The expected result is every line of the records, printed exactly.
══════
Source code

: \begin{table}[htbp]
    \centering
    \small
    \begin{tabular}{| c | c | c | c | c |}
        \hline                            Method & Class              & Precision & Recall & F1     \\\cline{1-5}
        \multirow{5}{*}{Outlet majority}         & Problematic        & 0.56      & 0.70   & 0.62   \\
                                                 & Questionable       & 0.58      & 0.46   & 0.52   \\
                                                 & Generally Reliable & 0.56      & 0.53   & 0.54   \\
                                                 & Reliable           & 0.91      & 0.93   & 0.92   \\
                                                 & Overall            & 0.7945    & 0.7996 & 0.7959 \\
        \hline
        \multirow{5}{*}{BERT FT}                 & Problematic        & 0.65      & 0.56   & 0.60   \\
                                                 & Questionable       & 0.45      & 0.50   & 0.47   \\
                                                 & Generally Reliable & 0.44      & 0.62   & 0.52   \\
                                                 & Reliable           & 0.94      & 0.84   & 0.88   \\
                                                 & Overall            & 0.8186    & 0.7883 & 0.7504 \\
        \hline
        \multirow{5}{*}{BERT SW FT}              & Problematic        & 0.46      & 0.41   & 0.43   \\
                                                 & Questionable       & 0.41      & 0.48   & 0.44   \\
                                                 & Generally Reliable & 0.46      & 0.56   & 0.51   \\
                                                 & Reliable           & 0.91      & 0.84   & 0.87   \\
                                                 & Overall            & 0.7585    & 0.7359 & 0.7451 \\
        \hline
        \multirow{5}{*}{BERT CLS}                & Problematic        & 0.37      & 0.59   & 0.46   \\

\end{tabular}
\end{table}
══════
** Written answer **
Source code

: \begin{table}[htbp]
    \centering
    \small
    \begin{tabular}{| c | c | c | c | c |}
        \hline                            Method & Class              & Precision & Recall & F1     \\\cline{1-5}
        \multirow{5}{*}{Outlet majority}         & Problematic        & 0.56      & 0.70   & 0.62   \\
                                                 & Questionable       & 0.58      & 0.46   & 0.52   \\
                                                 & Generally Reliable & 0.56      & 0.53   & 0.54   \\
                                                 & Reliable           & 0.91      & 0.93   & 0.92   \\
                                                 & Overall            & 0.7945    & 0.7996 & 0.7959 \\
        \hline
        \multirow{5}{*}{BERT FT}                 & Problematic        & 0.65      & 0.56   & 0.60   \\
                                                 & Questionable       & 0.45      & 0.50   & 0.47   \\
                                                 & Generally Reliable & 0.44      & 0.62   & 0.52   \\
                                                 & Reliable           & 0.94      & 0.84   & 0.88   \\
                                                 & Overall            & 0.8186    & 0.7883 & 0.7504 \\
        \hline
        \multirow{5}{*}{BERT SW FT}              & Problematic        & 0.46      & 0.41   & 0.43   \\
                                                 & Questionable       & 0.41      & 0.48   & 0.44   \\
                                                 & Generally Reliable & 0.46      & 0.56   & 0.51   \\
                                                 & Reliable           & 0.91      & 0.84   & 0.87   \\
                                                 & Overall            & 0.7585    & 0.7359 & 0.7451 \\
        \hline
        \multirow{5}{*}{BERT CLS}                & Problematic        & 0.37      & 0.59   & 0.46   \\

\end{tabular}
\end{table}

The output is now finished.